Problem: Filter the material below so that only lines containing "나타나도록" remain.
________
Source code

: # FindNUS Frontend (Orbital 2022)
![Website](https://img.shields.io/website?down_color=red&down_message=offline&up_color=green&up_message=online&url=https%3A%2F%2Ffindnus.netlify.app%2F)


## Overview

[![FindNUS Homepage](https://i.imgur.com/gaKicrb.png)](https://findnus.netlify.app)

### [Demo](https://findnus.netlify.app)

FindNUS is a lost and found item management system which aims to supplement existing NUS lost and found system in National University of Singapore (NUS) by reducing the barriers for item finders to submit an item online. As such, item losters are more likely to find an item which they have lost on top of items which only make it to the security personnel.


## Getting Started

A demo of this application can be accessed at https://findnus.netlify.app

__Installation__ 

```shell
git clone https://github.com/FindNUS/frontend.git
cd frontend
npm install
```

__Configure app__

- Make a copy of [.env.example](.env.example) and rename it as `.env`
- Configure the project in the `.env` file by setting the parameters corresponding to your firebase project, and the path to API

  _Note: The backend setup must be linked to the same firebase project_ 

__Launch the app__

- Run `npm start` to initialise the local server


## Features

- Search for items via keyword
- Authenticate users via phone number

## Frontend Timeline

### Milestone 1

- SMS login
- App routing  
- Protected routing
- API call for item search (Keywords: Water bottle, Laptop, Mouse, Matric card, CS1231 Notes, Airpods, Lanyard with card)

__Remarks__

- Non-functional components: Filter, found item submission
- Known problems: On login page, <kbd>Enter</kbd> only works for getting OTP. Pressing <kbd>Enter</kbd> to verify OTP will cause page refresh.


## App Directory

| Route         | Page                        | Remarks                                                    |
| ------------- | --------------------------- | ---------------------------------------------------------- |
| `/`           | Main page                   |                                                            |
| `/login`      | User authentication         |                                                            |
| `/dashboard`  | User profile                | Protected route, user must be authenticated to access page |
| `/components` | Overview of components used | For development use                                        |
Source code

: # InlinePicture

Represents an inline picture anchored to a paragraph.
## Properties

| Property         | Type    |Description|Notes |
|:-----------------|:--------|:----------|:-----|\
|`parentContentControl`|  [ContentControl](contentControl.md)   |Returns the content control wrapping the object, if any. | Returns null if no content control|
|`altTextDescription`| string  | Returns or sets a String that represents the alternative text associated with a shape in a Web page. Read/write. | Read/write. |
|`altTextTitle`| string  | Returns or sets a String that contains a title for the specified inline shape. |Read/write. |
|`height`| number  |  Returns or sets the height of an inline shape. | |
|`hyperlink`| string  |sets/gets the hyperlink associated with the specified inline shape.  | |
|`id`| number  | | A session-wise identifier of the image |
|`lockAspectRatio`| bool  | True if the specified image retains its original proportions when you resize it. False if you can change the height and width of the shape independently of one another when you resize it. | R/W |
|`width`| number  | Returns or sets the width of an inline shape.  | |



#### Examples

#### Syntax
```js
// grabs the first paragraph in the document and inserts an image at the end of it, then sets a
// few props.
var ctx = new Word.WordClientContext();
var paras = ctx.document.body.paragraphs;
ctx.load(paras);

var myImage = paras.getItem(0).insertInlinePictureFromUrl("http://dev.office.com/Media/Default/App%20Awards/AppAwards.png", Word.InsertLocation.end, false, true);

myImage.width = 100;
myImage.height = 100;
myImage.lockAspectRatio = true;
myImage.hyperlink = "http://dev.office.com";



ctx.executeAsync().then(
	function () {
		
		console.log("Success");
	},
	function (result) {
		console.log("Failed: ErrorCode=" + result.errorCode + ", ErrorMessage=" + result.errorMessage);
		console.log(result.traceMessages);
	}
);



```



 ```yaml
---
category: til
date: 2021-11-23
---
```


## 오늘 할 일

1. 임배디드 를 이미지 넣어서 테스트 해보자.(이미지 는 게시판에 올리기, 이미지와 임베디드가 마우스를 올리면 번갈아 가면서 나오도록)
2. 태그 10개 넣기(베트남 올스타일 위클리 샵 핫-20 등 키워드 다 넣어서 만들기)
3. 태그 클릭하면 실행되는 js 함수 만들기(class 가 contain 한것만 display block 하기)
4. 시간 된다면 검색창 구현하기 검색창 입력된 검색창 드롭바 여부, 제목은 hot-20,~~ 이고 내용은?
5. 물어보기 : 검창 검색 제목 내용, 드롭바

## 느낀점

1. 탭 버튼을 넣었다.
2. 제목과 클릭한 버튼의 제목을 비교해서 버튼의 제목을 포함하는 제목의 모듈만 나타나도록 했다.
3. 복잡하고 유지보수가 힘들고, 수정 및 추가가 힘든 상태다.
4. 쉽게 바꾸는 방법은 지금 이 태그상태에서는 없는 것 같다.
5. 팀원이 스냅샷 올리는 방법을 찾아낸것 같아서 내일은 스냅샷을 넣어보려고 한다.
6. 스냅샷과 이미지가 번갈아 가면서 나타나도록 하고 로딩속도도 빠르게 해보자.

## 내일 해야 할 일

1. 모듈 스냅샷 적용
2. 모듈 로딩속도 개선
________
Expected answer:
2. 제목과 클릭한 버튼의 제목을 비교해서 버튼의 제목을 포함하는 제목의 모듈만 나타나도록 했다.
6. 스냅샷과 이미지가 번갈아 가면서 나타나도록 하고 로딩속도도 빠르게 해보자.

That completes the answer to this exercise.